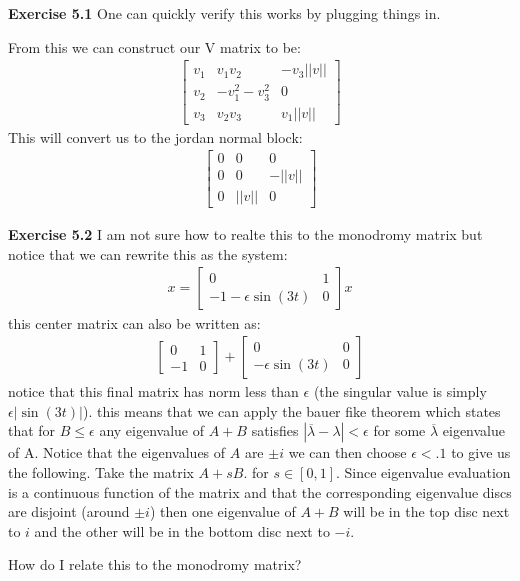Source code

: \documentclass[12pt]{article}
\newenvironment{exercise}[1]{\vspace{.1in}\noindent\textbf{Exercise #1 \hspace{.05em}}}{}
\theoremstyle{definition}
\theoremstyle{remark}
\begin{document}
\begin{exercise}{5.1}
	One can quickly verify this works by plugging things in.

	From this we can construct our V matrix to be:
	\begin{align}
		\begin{bmatrix}
			v_1 & v_1v_2       & -v_3||v|| \\
			v_2 & -v_1^2-v_3^2 & 0         \\
			v_3 & v_2v_3       & v_1||v||
		\end{bmatrix}
	\end{align}
	This will convert us to the jordan normal block:
	\begin{align}
		\begin{bmatrix}
			0 & 0     & 0      \\
			0 & 0     & -||v|| \\
			0 & ||v|| & 0
		\end{bmatrix}
	\end{align}
\end{exercise}

\begin{exercise}{5.2}
	I am not sure how to realte this to the monodromy matrix but notice that we can rewrite this as the system:
	\begin{align}
		x=%
		\begin{bmatrix}
			0                    & 1 \\
			-1-\epsilon \sin(3t) & 0
		\end{bmatrix}x
	\end{align}
	this center matrix can also be written as:
	\begin{align}
		\begin{bmatrix}
			0  & 1 \\
			-1 & 0
		\end{bmatrix}+%
		\begin{bmatrix}
			0                  & 0 \\
			-\epsilon \sin(3t) & 0
		\end{bmatrix}
	\end{align}
	notice that this final matrix has norm less than $\epsilon$ (the singular value is simply $\epsilon |\sin(3t)|$). this means that we can apply the bauer fike theorem which states that for $B\leq \epsilon$ any eigenvalue of $A+B$ satisfies $|\overline \lambda-\lambda|<\epsilon$ for some $\overline \lambda$ eigenvalue of A. Notice that the eigenvalues of $A$ are $\pm i$ we can then choose $\epsilon < .1$ to give us the following. Take the matrix $A+sB$. for $s\in [0,1]$. Since eigenvalue evaluation is a continuous function of the matrix and that the corresponding eigenvalue discs are disjoint (around $\pm i$) then one eigenvalue of $A+B$ will be in the top disc next to $i$ and the other will be in the bottom disc next to $-i$.

	How do I relate this to the monodromy matrix?
\end{exercise}
\end{document}
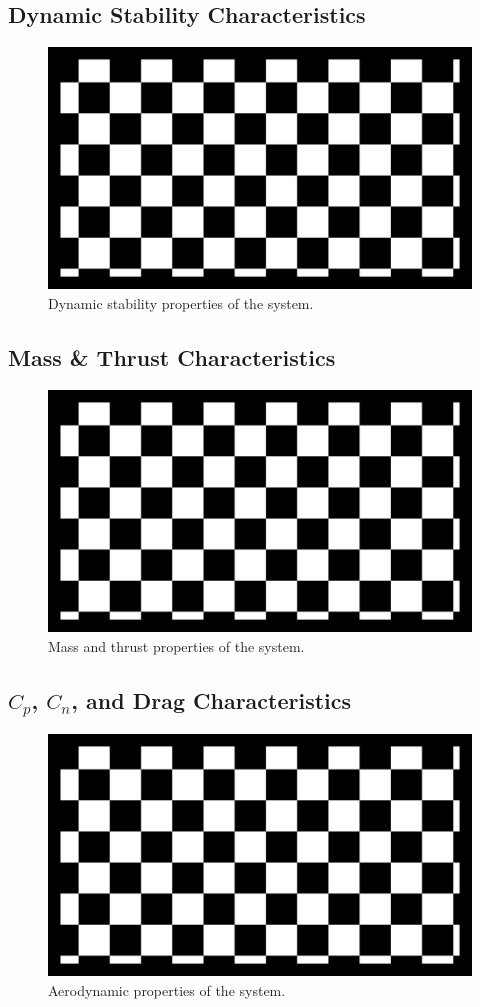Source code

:\documentclass[12pt]{article}
\begin{document}
\subsection{Dynamic Stability Characteristics}
\begin{figure}
    \centering
    \includegraphics[width=.8\textwidth]{media/dynstab.png}
    \caption{Dynamic stability properties of the system.}
\end{figure}
\subsection{Mass \& Thrust Characteristics}
\begin{figure}
    \centering
    \includegraphics[width=.8\textwidth]{media/massthrust.png}
    \caption{Mass and thrust properties of the system.}
\end{figure}
\subsection{$C_p$, $C_n$, and Drag Characteristics}
\begin{figure}
    \centering
    \includegraphics[width=.8\textwidth]{media/aero1.png}
    \caption{Aerodynamic properties of the system.}
\end{figure}
\end{document}

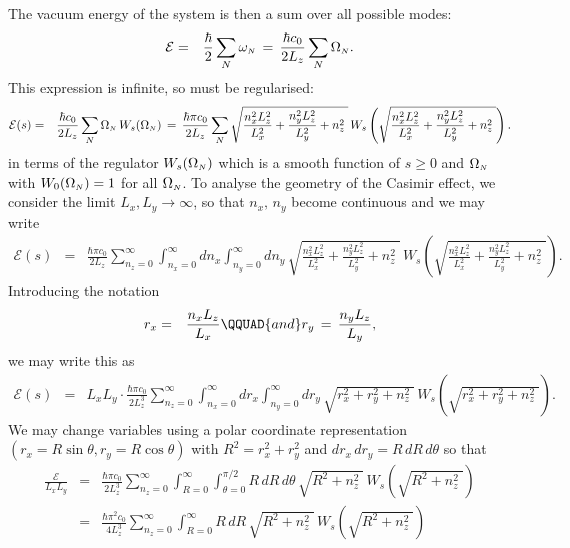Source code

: \documentclass[sections]{tjwNOTES}
\newcommand\man[1]{\mathcal{#1}}
\newcommand\rx{r_{x}}
\newcommand\ry{r_{y}}
\newcommand\nx{n_{x}}
\newcommand\ny{n_{y}}
\newcommand\nz{n_{z}}
\newcommand\Lx{L_{x}}
\newcommand\Ly{L_{y}}
\newcommand\Lz{L_{z}}
\newcommand\N{\mbox{\tiny $N$}}
\newcommand\qquadand{\QQUAD{and}}
\begin{document}
The vacuum energy of the system is then a sum over all possible modes:
\begin{eqnarray*}
    \man{E} &=& \frac{\hbar}{2} \sum_{N} \omega_{\N} \,=\, \frac{\hbar c_{0}}{2\Lz} \sum_{N} \Omega_{\N}.
\end{eqnarray*}
This expression is infinite, so must be regularised:
\begin{eqnarray*}
    \man{E}(s) &=& \frac{\hbar c_{0}}{2\Lz} \sum_{N} \Omega_{\N}\,W_{s}(\Omega_{\N}) \,=\, \frac{\hbar \pi c_{0}}{2\Lz} \sum_{N} \sqrt{ \frac{\nx^{2}\Lz^{2}}{\Lx^{2}} + \frac{\ny^{2}\Lz^{2}}{\Ly^{2}} + \nz^{2} \;}\,W_{s}\left(\sqrt{ \frac{\nx^{2}\Lz^{2}}{\Lx^{2}} + \frac{\ny^{2}\Lz^{2}}{\Ly^{2}} + \nz^{2} \;}\right) .
\end{eqnarray*}
in terms of the regulator $W_{s}(\Omega_{\N})$ which is a smooth function of $s\geq0$ and $\Omega_{\N}$ with $W_{0}(\Omega_{\N})=1$ for all $\Omega_{\N}$. To analyse the geometry of the Casimir effect, we consider the limit $\Lx,\Ly\rightarrow \infty$, so that $\nx, \,\ny$ become continuous and we may write
\begin{eqnarray*}
    \man{E}(s) &=& \frac{\hbar \pi c_{0}}{2\Lz} \sum_{\nz=0}^{\infty} \int_{\nx=0}^{\infty}d\nx\int_{\ny=0}^{\infty}d\ny \, \sqrt{ \frac{\nx^{2}\Lz^{2}}{\Lx^{2}} + \frac{\ny^{2}\Lz^{2}}{\Ly^{2}} + \nz^{2} \;}\,W_{s}\left(\sqrt{ \frac{\nx^{2}\Lz^{2}}{\Lx^{2}} + \frac{\ny^{2}\Lz^{2}}{\Ly^{2}} + \nz^{2} \;}\right).
\end{eqnarray*}
Introducing the notation
\begin{eqnarray}\label{rnot}
    \rx &=& \frac{\nx\Lz}{\Lx} \qquadand \ry \,=\, \frac{\ny\Lz}{\Ly},
\end{eqnarray}
we may write this as
\begin{eqnarray*}
    \man{E}(s) &=& \Lx\Ly \cdot \frac{\hbar \pi c_{0}}{2\Lz^{3}} \sum_{\nz=0}^{\infty} \int_{\nx=0}^{\infty}d\rx\int_{\ny=0}^{\infty}d\ry \, \sqrt{ \rx^{2} + \ry^{2} + \nz^{2} \;}\,W_{s}\left(\sqrt{ \rx^{2} + \ry^{2} + \nz^{2} \;}\right).
\end{eqnarray*}
We may change variables using a polar coordinate representation $(\rx=R\sin\theta, \ry=R\cos\theta)$ with $R^{2}=\rx^{2}+\ry^{2}$ and $d\rx\,d\ry = R\,dR\,d\theta$ so that
\begin{eqnarray*}
    \frac{\man{E}}{\Lx\Ly} &=& \frac{\hbar \pi c_{0}}{2\Lz^{3}} \sum_{\nz=0}^{\infty} \int_{R=0}^{\infty}\int_{\theta=0}^{\pi/2} R\,dR\,d\theta \, \sqrt{ R^{2} + \nz^{2}\;}\, W_{s}\left(\sqrt{R^{2}+\nz^{2}\;}\right) \\
    &=& \frac{\hbar \pi^{2} c_{0}}{4\Lz^{3}} \sum_{\nz=0}^{\infty} \int_{R=0}^{\infty} R\,dR \, \sqrt{ R^{2} + \nz^{2}\;}\, W_{s}\left(\sqrt{R^{2}+\nz^{2}\;}\right)
\end{eqnarray*}
\end{document}
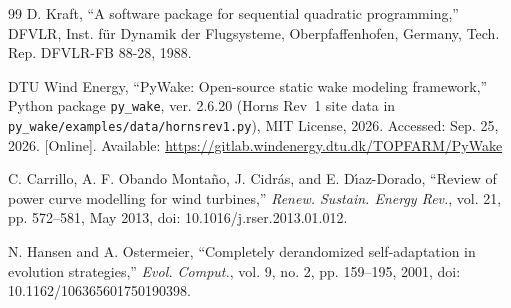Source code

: {\begin{thebibliography}{99}
D. Kraft, ``A software package for sequential quadratic programming,'' DFVLR, Inst. f\"ur Dynamik der Flugsysteme, Oberpfaffenhofen, Germany, Tech. Rep. DFVLR-FB 88-28, 1988.

DTU Wind Energy, ``PyWake: Open-source static wake modeling framework,'' Python package \texttt{py\_wake}, ver. 2.6.20 (Horns Rev~1 site data in \texttt{py\_wake/examples/data/hornsrev1.py}), MIT License, 2026. Accessed: Sep. 25, 2026. [Online]. Available: \url{https://gitlab.windenergy.dtu.dk/TOPFARM/PyWake}

C. Carrillo, A. F. Obando Monta\~no, J. Cidr\'as, and E. D\'{\i}az-Dorado, ``Review of power curve modelling for wind turbines,'' \textit{Renew. Sustain. Energy Rev.}, vol. 21, pp. 572--581, May 2013, doi: 10.1016/j.rser.2013.01.012.

N. Hansen and A. Ostermeier, ``Completely derandomized self-adaptation in evolution strategies,'' \textit{Evol. Comput.}, vol. 9, no. 2, pp. 159--195, 2001, doi: 10.1162/106365601750190398.

\end{thebibliography}
}
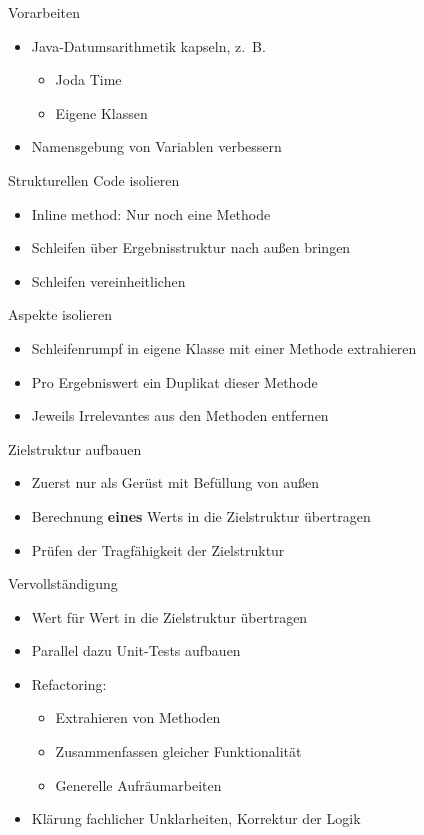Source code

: \begin{frame}[t,fragile]{Vorarbeiten}
\begin{itemize}
\item Java-Datumsarithmetik kapseln, z.~B.
\begin{itemize}
\item Joda Time
\item Eigene Klassen
\end{itemize}
\item Namensgebung von Variablen verbessern
\end{itemize}
\end{frame}

\begin{frame}[t,fragile]{Strukturellen Code isolieren}
\begin{itemize}
\item Inline method: Nur noch eine Methode
\item Schleifen über Ergebnisstruktur nach außen bringen
\item Schleifen vereinheitlichen
\end{itemize}
\end{frame}

\begin{frame}[t,fragile]{Aspekte isolieren}
\begin{itemize}
\item Schleifenrumpf in eigene Klasse mit einer Methode extrahieren
\item Pro Ergebniswert ein Duplikat dieser Methode
\item Jeweils Irrelevantes aus den Methoden entfernen
\end{itemize}
\end{frame}

\begin{frame}[t,fragile]{Zielstruktur aufbauen}
\begin{itemize}
\item Zuerst nur als Gerüst mit Befüllung von außen
\item Berechnung \textbf{eines} Werts in die Zielstruktur übertragen
\item Prüfen der Tragfähigkeit der Zielstruktur
\end{itemize}
\end{frame}

\begin{frame}[t,fragile]{Vervollständigung}
\begin{itemize}
\item Wert für Wert in die Zielstruktur übertragen
\item Parallel dazu Unit-Tests aufbauen
\item Refactoring: 
\begin{itemize}
\item Extrahieren von Methoden
\item Zusammenfassen gleicher Funktionalität
\item Generelle Aufräumarbeiten
\end{itemize}
\item Klärung fachlicher Unklarheiten, Korrektur der Logik
\end{itemize}
\end{frame}

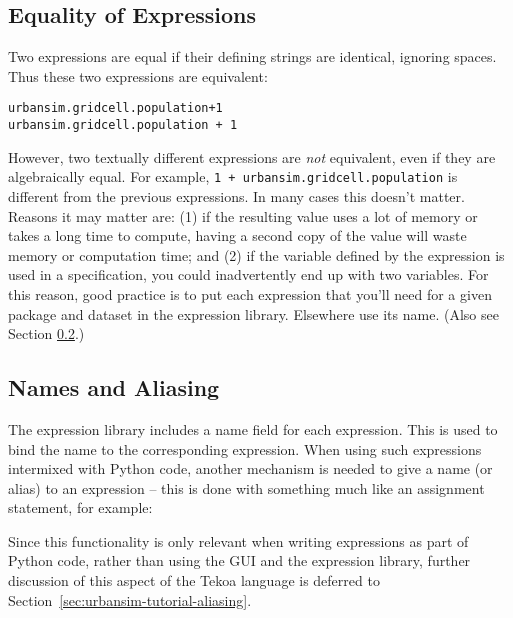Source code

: \subsection{Equality of Expressions}
\label{sec:expression-equality}

Two expressions are equal if their defining strings are identical, ignoring
spaces.  Thus these two expressions are equivalent:

\begin{verbatim}
urbansim.gridcell.population+1
urbansim.gridcell.population + 1
\end{verbatim}

However, two textually different expressions are \emph{not} equivalent,
even if they are algebraically equal.  For example,
\verb|1 + urbansim.gridcell.population| is different from the previous
expressions.  In many cases this doesn't matter.  Reasons it may matter
are: (1) if the resulting value uses a lot of memory or takes a long time
to compute, having a second copy of the value will waste memory or
computation time; and (2) if the variable defined by the expression is used
in a specification, you could inadvertently end up with two variables.  For
this reason, good practice is to put each expression that you'll need for a
given package and dataset in the expression library.  Elsewhere use its
name.  (Also see Section \ref{sec:expressions-aliasing}.)

\subsection{Names and Aliasing}
\label{sec:expressions-aliasing}

The expression library includes a name field for each expression.  This is
used to bind the name to the corresponding expression.  When using such
expressions intermixed with Python code, another mechanism is needed to
give a name (or alias) to an expression -- this is done with something much
like an assignment statement, for example:


Since this functionality is only relevant when writing expressions as part
of Python code, rather than using the GUI and the expression library,
further discussion of this aspect of the Tekoa language is deferred to
Section~\ref{sec:urbansim-tutorial-aliasing}.
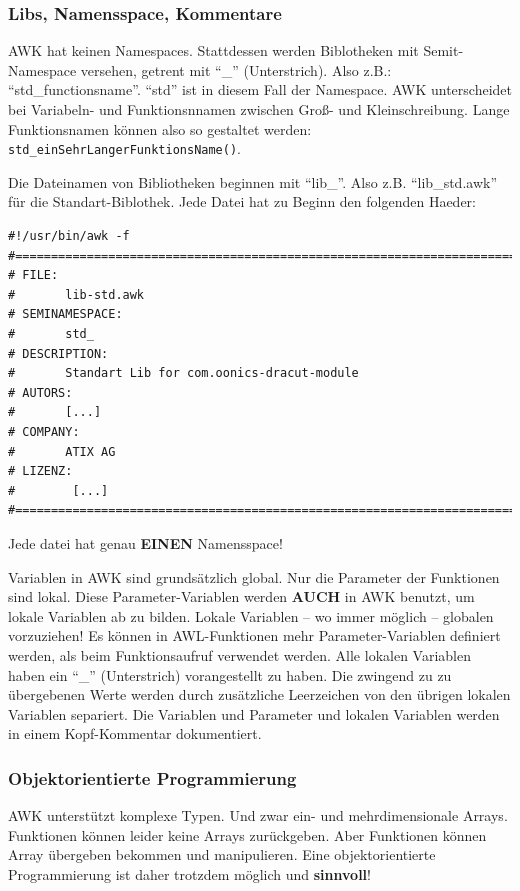 \documentclass[10pt,a4paper]{article}
\begin{document}
\subsubsection{Libs, Namensspace, Kommentare}

AWK hat keinen Namespaces. Stattdessen werden Biblotheken mit Semit-Namespace versehen, getrent mit "`\_"' (Unterstrich). Also z.B.: "`std\_functionsname"'. "`std"' ist in diesem Fall der Namespace. AWK unterscheidet bei Variabeln- und Funktionsnnamen zwischen Groß- und Kleinschreibung. Lange Funktionsnamen können also so gestaltet werden: \texttt{std\_einSehrLangerFunktionsName()}.


Die Dateinamen von Bibliotheken beginnen mit "`lib\_"'. Also z.B. "`lib\_std.awk"' für die Standart-Biblothek. Jede Datei hat zu Beginn den folgenden Haeder:

\begin{lstlisting}
#!/usr/bin/awk -f
#==============================================================================
# FILE:
#       lib-std.awk
# SEMINAMESPACE:
#       std_
# DESCRIPTION:
#       Standart Lib for com.oonics-dracut-module
# AUTORS:
#       [...]
# COMPANY:
#       ATIX AG
# LIZENZ:
#        [...]
#==============================================================================
\end{lstlisting}
Jede datei hat genau \textbf{EINEN} Namensspace!


\bigskip 


Variablen in AWK sind grundsätzlich global. Nur die Parameter der Funktionen sind lokal. Diese Parameter-Variablen werden \textbf{AUCH} in AWK benutzt, um lokale Variablen ab zu bilden. Lokale Variablen -- wo immer möglich -- globalen vorzuziehen! Es können in AWL-Funktionen mehr Parameter-Variablen definiert werden, als beim Funktionsaufruf verwendet werden. Alle lokalen Variablen haben ein  "`\_"' (Unterstrich) vorangestellt zu haben. Die zwingend zu zu übergebenen Werte werden durch zusätzliche Leerzeichen von den übrigen lokalen Variablen separiert. Die Variablen und Parameter und lokalen Variablen werden in einem Kopf-Kommentar dokumentiert.

\bigskip 

\subsubsection{Objektorientierte Programmierung}

AWK unterstützt komplexe Typen. Und zwar ein- und mehrdimensionale Arrays.
Funktionen können leider keine Arrays zurückgeben. Aber Funktionen können Array
übergeben bekommen und manipulieren. Eine objektorientierte
Programmierung ist daher trotzdem möglich und \textbf{sinnvoll}!
\end{document}
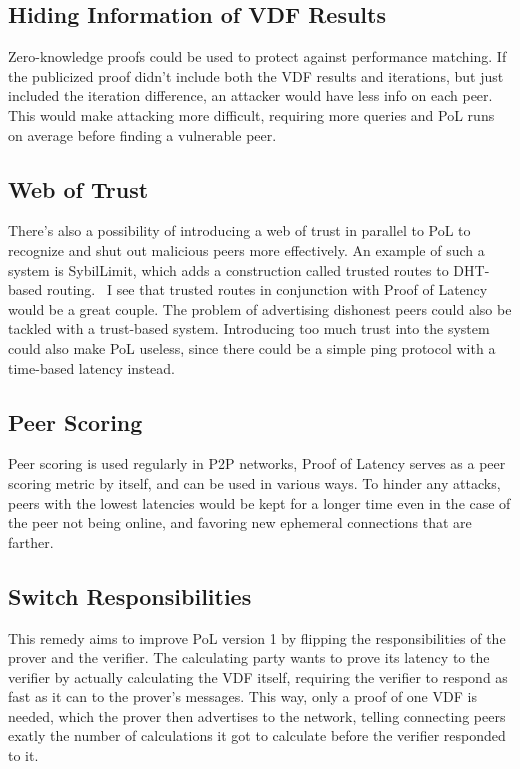 \subsection{Hiding Information of VDF Results}
Zero-knowledge proofs could be used to protect against performance matching. If the publicized proof didn't include both the VDF results and iterations, but just included the iteration difference, an attacker would have less info on each peer. This would make attacking more difficult, requiring more queries and PoL runs on average before finding a vulnerable peer.

\subsection{Web of Trust}
There's also a possibility of introducing a web of trust in parallel to PoL to recognize and shut out malicious peers more effectively. An example of such a system is SybilLimit, which adds a construction called trusted routes to DHT-based routing.~\cite{Yu2008-xl} I see that trusted routes in conjunction with Proof of Latency would be a great couple. The problem of advertising dishonest peers could also be tackled with a trust-based system. Introducing too much trust into the system could also make PoL useless, since there could be a simple ping protocol with a time-based latency instead.
~
\subsection{Peer Scoring}
Peer scoring is used regularly in P2P networks, 
Proof of Latency serves as a peer scoring metric by itself, and can be used in various ways. To hinder any attacks, peers with the lowest latencies would be kept for a longer time even in the case of the peer not being online, and favoring new ephemeral connections that are farther. 

\subsection{Switch Responsibilities}
This remedy aims to improve PoL version 1 by flipping the responsibilities of the prover and the verifier. The calculating party wants to prove its latency to the verifier by actually calculating the VDF itself, requiring the verifier to respond as fast as it can to the prover's messages. This way, only a proof of one VDF is needed, which the prover then advertises to the network, telling connecting peers exatly the number of calculations it got to calculate before the verifier responded to it.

* * *

*PROBLEM DETAILS:* Wherever a line above contains the string "isolieren", copy that line.

*OUTPUT BELOW:*
\begin{frame}[t,fragile]{Strukturellen Code isolieren}
\begin{frame}[t,fragile]{Aspekte isolieren}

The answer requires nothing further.